Omit the images and retype the records verbatim.

[[ EXERCISE DATA, beginning ]]

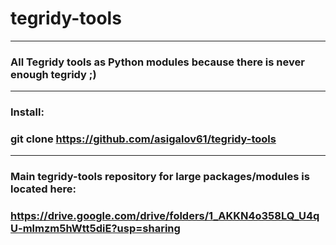# tegridy-tools

***

### All Tegridy tools as Python modules because there is never enough tegridy ;)

***
### Install:

### git clone https://github.com/asigalov61/tegridy-tools

***

### Main tegridy-tools repository for large packages/modules is located here:

### https://drive.google.com/drive/folders/1_AKKN4o358LQ_U4qU-mlmzm5hWtt5diE?usp=sharing




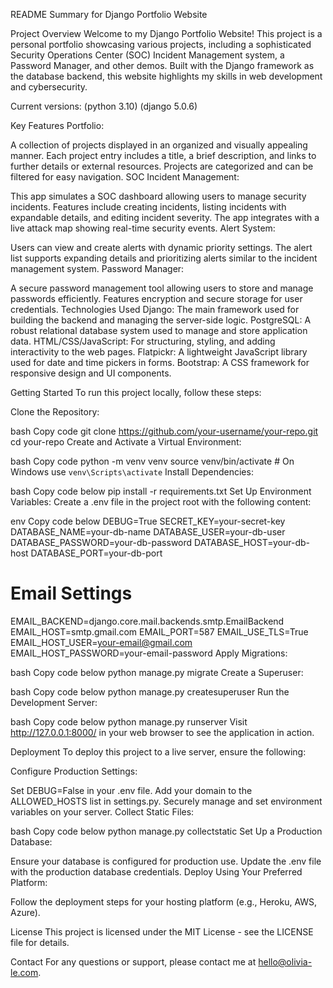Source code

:README Summary for Django Portfolio Website

Project Overview
Welcome to my Django Portfolio Website! This project is a personal portfolio showcasing various projects, including a sophisticated Security Operations Center (SOC) Incident Management system, a Password Manager, and other demos. Built with the Django framework as the database backend, this website highlights my skills in web development and cybersecurity.

Current versions:
(python 3.10)
(django 5.0.6)

Key Features
Portfolio:

A collection of projects displayed in an organized and visually appealing manner.
Each project entry includes a title, a brief description, and links to further details or external resources.
Projects are categorized and can be filtered for easy navigation.
SOC Incident Management:

This app simulates a SOC dashboard allowing users to manage security incidents.
Features include creating incidents, listing incidents with expandable details, and editing incident severity.
The app integrates with a live attack map showing real-time security events.
Alert System:

Users can view and create alerts with dynamic priority settings.
The alert list supports expanding details and prioritizing alerts similar to the incident management system.
Password Manager:

A secure password management tool allowing users to store and manage passwords efficiently.
Features encryption and secure storage for user credentials.
Technologies Used
Django: The main framework used for building the backend and managing the server-side logic.
PostgreSQL: A robust relational database system used to manage and store application data.
HTML/CSS/JavaScript: For structuring, styling, and adding interactivity to the web pages.
Flatpickr: A lightweight JavaScript library used for date and time pickers in forms.
Bootstrap: A CSS framework for responsive design and UI components.

Getting Started
To run this project locally, follow these steps:

Clone the Repository:

bash
Copy code
git clone https://github.com/your-username/your-repo.git
cd your-repo
Create and Activate a Virtual Environment:

bash
Copy code
python -m venv venv
source venv/bin/activate  # On Windows use `venv\Scripts\activate`
Install Dependencies:

bash
Copy code below
pip install -r requirements.txt
Set Up Environment Variables:
Create a .env file in the project root with the following content:

env
Copy code below
DEBUG=True
SECRET_KEY=your-secret-key
DATABASE_NAME=your-db-name
DATABASE_USER=your-db-user
DATABASE_PASSWORD=your-db-password
DATABASE_HOST=your-db-host
DATABASE_PORT=your-db-port

# Email Settings
EMAIL_BACKEND=django.core.mail.backends.smtp.EmailBackend
EMAIL_HOST=smtp.gmail.com
EMAIL_PORT=587
EMAIL_USE_TLS=True
EMAIL_HOST_USER=your-email@gmail.com
EMAIL_HOST_PASSWORD=your-email-password
Apply Migrations:

bash
Copy code below
python manage.py migrate
Create a Superuser:

bash
Copy code below
python manage.py createsuperuser
Run the Development Server:

bash
Copy code below
python manage.py runserver
Visit http://127.0.0.1:8000/ in your web browser to see the application in action.

Deployment
To deploy this project to a live server, ensure the following:

Configure Production Settings:

Set DEBUG=False in your .env file.
Add your domain to the ALLOWED_HOSTS list in settings.py.
Securely manage and set environment variables on your server.
Collect Static Files:

bash
Copy code below
python manage.py collectstatic
Set Up a Production Database:

Ensure your database is configured for production use.
Update the .env file with the production database credentials.
Deploy Using Your Preferred Platform:

Follow the deployment steps for your hosting platform (e.g., Heroku, AWS, Azure).

License
This project is licensed under the MIT License - see the LICENSE file for details.

Contact
For any questions or support, please contact me at hello@olivia-le.com.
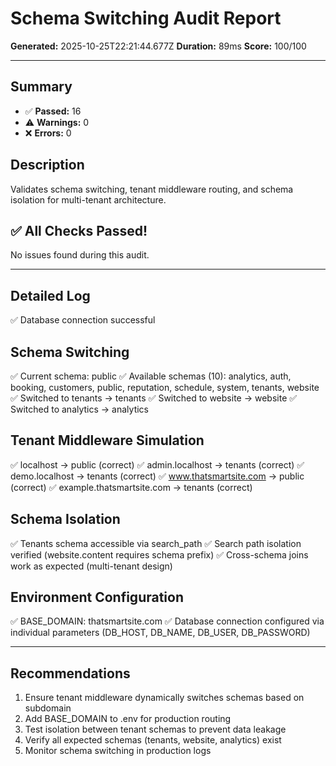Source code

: # Schema Switching Audit Report

**Generated:** 2025-10-25T22:21:44.677Z
**Duration:** 89ms
**Score:** 100/100

---

## Summary

- ✅ **Passed:** 16
- ⚠️  **Warnings:** 0
- ❌ **Errors:** 0

## Description

Validates schema switching, tenant middleware routing, and schema isolation for multi-tenant architecture.

## ✅ All Checks Passed!

No issues found during this audit.

---

## Detailed Log

✅ Database connection successful

## Schema Switching

✅ Current schema: public
✅ Available schemas (10): analytics, auth, booking, customers, public, reputation, schedule, system, tenants, website
✅ Switched to tenants → tenants
✅ Switched to website → website
✅ Switched to analytics → analytics

## Tenant Middleware Simulation

✅ localhost → public (correct)
✅ admin.localhost → tenants (correct)
✅ demo.localhost → tenants (correct)
✅ www.thatsmartsite.com → public (correct)
✅ example.thatsmartsite.com → tenants (correct)

## Schema Isolation

✅ Tenants schema accessible via search_path
✅ Search path isolation verified (website.content requires schema prefix)
✅ Cross-schema joins work as expected (multi-tenant design)

## Environment Configuration

✅ BASE_DOMAIN: thatsmartsite.com
✅ Database connection configured via individual parameters (DB_HOST, DB_NAME, DB_USER, DB_PASSWORD)

---

## Recommendations

1. Ensure tenant middleware dynamically switches schemas based on subdomain
2. Add BASE_DOMAIN to .env for production routing
3. Test isolation between tenant schemas to prevent data leakage
4. Verify all expected schemas (tenants, website, analytics) exist
5. Monitor schema switching in production logs

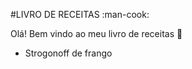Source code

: #LIVRO DE RECEITAS :man-cook:

Olá! Bem vindo ao meu livro de receitas :wave:
 - Strogonoff de frango
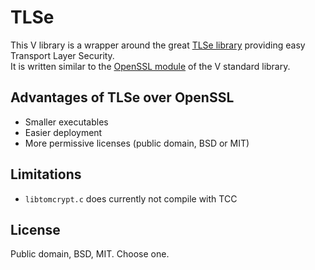 # TLSe
This V library is a wrapper around the great [TLSe library](https://github.com/eduardsui/tlse) providing easy Transport Layer Security.
<br>It is written similar to the [OpenSSL module](https://github.com/vlang/v/tree/master/vlib/net/openssl) of the V standard library.

## Advantages of TLSe over OpenSSL
* Smaller executables
* Easier deployment
* More permissive licenses (public domain, BSD or MIT)

## Limitations
* `libtomcrypt.c` does currently not compile with TCC

## License
Public domain, BSD, MIT. Choose one.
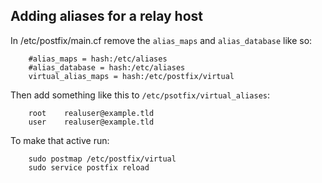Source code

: ## Adding aliases for a relay host

In /etc/postfix/main.cf remove the `alias_maps` and `alias_database` like so:

        #alias_maps = hash:/etc/aliases
        #alias_database = hash:/etc/aliases
        virtual_alias_maps = hash:/etc/postfix/virtual

Then add something like this to `/etc/psotfix/virtual_aliases`:

        root    realuser@example.tld
        user    realuser@example.tld

To make that active run:

        sudo postmap /etc/postfix/virtual
        sudo service postfix reload
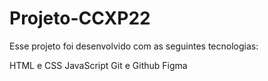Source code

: # Projeto-CCXP22
Esse projeto foi desenvolvido com as seguintes tecnologias:

HTML e CSS
JavaScript
Git e Github
Figma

[[ EXERCISE DATA, end ]]

§ REPLY
# tegridy-tools

***

### All Tegridy tools as Python modules because there is never enough tegridy ;)

***
### Install:

### git clone https://github.com/asigalov61/tegridy-tools

***

### Main tegridy-tools repository for large packages/modules is located here:

### https://drive.google.com/drive/folders/1_AKKN4o358LQ_U4qU-mlmzm5hWtt5diE?usp=sharing




Source code

:README Summary for Django Portfolio Website

Project Overview
Welcome to my Django Portfolio Website! This project is a personal portfolio showcasing various projects, including a sophisticated Security Operations Center (SOC) Incident Management system, a Password Manager, and other demos. Built with the Django framework as the database backend, this website highlights my skills in web development and cybersecurity.

Current versions:
(python 3.10)
(django 5.0.6)

Key Features
Portfolio:

A collection of projects displayed in an organized and visually appealing manner.
Each project entry includes a title, a brief description, and links to further details or external resources.
Projects are categorized and can be filtered for easy navigation.
SOC Incident Management:

This app simulates a SOC dashboard allowing users to manage security incidents.
Features include creating incidents, listing incidents with expandable details, and editing incident severity.
The app integrates with a live attack map showing real-time security events.
Alert System:

Users can view and create alerts with dynamic priority settings.
The alert list supports expanding details and prioritizing alerts similar to the incident management system.
Password Manager:

A secure password management tool allowing users to store and manage passwords efficiently.
Features encryption and secure storage for user credentials.
Technologies Used
Django: The main framework used for building the backend and managing the server-side logic.
PostgreSQL: A robust relational database system used to manage and store application data.
HTML/CSS/JavaScript: For structuring, styling, and adding interactivity to the web pages.
Flatpickr: A lightweight JavaScript library used for date and time pickers in forms.
Bootstrap: A CSS framework for responsive design and UI components.

Getting Started
To run this project locally, follow these steps:

Clone the Repository:

bash
Copy code
git clone https://github.com/your-username/your-repo.git
cd your-repo
Create and Activate a Virtual Environment:

bash
Copy code
python -m venv venv
source venv/bin/activate  # On Windows use `venv\Scripts\activate`
Install Dependencies:

bash
Copy code below
pip install -r requirements.txt
Set Up Environment Variables:
Create a .env file in the project root with the following content:

env
Copy code below
DEBUG=True
SECRET_KEY=your-secret-key
DATABASE_NAME=your-db-name
DATABASE_USER=your-db-user
DATABASE_PASSWORD=your-db-password
DATABASE_HOST=your-db-host
DATABASE_PORT=your-db-port

# Email Settings
EMAIL_BACKEND=django.core.mail.backends.smtp.EmailBackend
EMAIL_HOST=smtp.gmail.com
EMAIL_PORT=587
EMAIL_USE_TLS=True
EMAIL_HOST_USER=your-email@gmail.com
EMAIL_HOST_PASSWORD=your-email-password
Apply Migrations:

bash
Copy code below
python manage.py migrate
Create a Superuser:

bash
Copy code below
python manage.py createsuperuser
Run the Development Server:

bash
Copy code below
python manage.py runserver
Visit http://127.0.0.1:8000/ in your web browser to see the application in action.

Deployment
To deploy this project to a live server, ensure the following:

Configure Production Settings:

Set DEBUG=False in your .env file.
Add your domain to the ALLOWED_HOSTS list in settings.py.
Securely manage and set environment variables on your server.
Collect Static Files:

bash
Copy code below
python manage.py collectstatic
Set Up a Production Database:

Ensure your database is configured for production use.
Update the .env file with the production database credentials.
Deploy Using Your Preferred Platform:

Follow the deployment steps for your hosting platform (e.g., Heroku, AWS, Azure).

License
This project is licensed under the MIT License - see the LICENSE file for details.

Contact
For any questions or support, please contact me at hello@olivia-le.com.
Source code

: # Schema Switching Audit Report

**Generated:** 2025-10-25T22:21:44.677Z
**Duration:** 89ms
**Score:** 100/100

---

## Summary

- ✅ **Passed:** 16
- ⚠️  **Warnings:** 0
- ❌ **Errors:** 0

## Description

Validates schema switching, tenant middleware routing, and schema isolation for multi-tenant architecture.

## ✅ All Checks Passed!

No issues found during this audit.

---

## Detailed Log

✅ Database connection successful

## Schema Switching

✅ Current schema: public
✅ Available schemas (10): analytics, auth, booking, customers, public, reputation, schedule, system, tenants, website
✅ Switched to tenants → tenants
✅ Switched to website → website
✅ Switched to analytics → analytics

## Tenant Middleware Simulation

✅ localhost → public (correct)
✅ admin.localhost → tenants (correct)
✅ demo.localhost → tenants (correct)
✅ www.thatsmartsite.com → public (correct)
✅ example.thatsmartsite.com → tenants (correct)

## Schema Isolation

✅ Tenants schema accessible via search_path
✅ Search path isolation verified (website.content requires schema prefix)
✅ Cross-schema joins work as expected (multi-tenant design)

## Environment Configuration

✅ BASE_DOMAIN: thatsmartsite.com
✅ Database connection configured via individual parameters (DB_HOST, DB_NAME, DB_USER, DB_PASSWORD)

---

## Recommendations

1. Ensure tenant middleware dynamically switches schemas based on subdomain
2. Add BASE_DOMAIN to .env for production routing
3. Test isolation between tenant schemas to prevent data leakage
4. Verify all expected schemas (tenants, website, analytics) exist
5. Monitor schema switching in production logs

Source code

: #LIVRO DE RECEITAS :man-cook:

Olá! Bem vindo ao meu livro de receitas :wave:
 - Strogonoff de frango
 # TLSe
This V library is a wrapper around the great [TLSe library](https://github.com/eduardsui/tlse) providing easy Transport Layer Security.
<br>It is written similar to the [OpenSSL module](https://github.com/vlang/v/tree/master/vlib/net/openssl) of the V standard library.

## Advantages of TLSe over OpenSSL
* Smaller executables
* Easier deployment
* More permissive licenses (public domain, BSD or MIT)

## Limitations
* `libtomcrypt.c` does currently not compile with TCC

## License
Public domain, BSD, MIT. Choose one.
Source code

: ## Adding aliases for a relay host

In /etc/postfix/main.cf remove the `alias_maps` and `alias_database` like so:

        #alias_maps = hash:/etc/aliases
        #alias_database = hash:/etc/aliases
        virtual_alias_maps = hash:/etc/postfix/virtual

Then add something like this to `/etc/psotfix/virtual_aliases`:

        root    realuser@example.tld
        user    realuser@example.tld

To make that active run:

        sudo postmap /etc/postfix/virtual
        sudo service postfix reload
Source code

: # Projeto-CCXP22
Esse projeto foi desenvolvido com as seguintes tecnologias:

HTML e CSS
JavaScript
Git e Github
Figma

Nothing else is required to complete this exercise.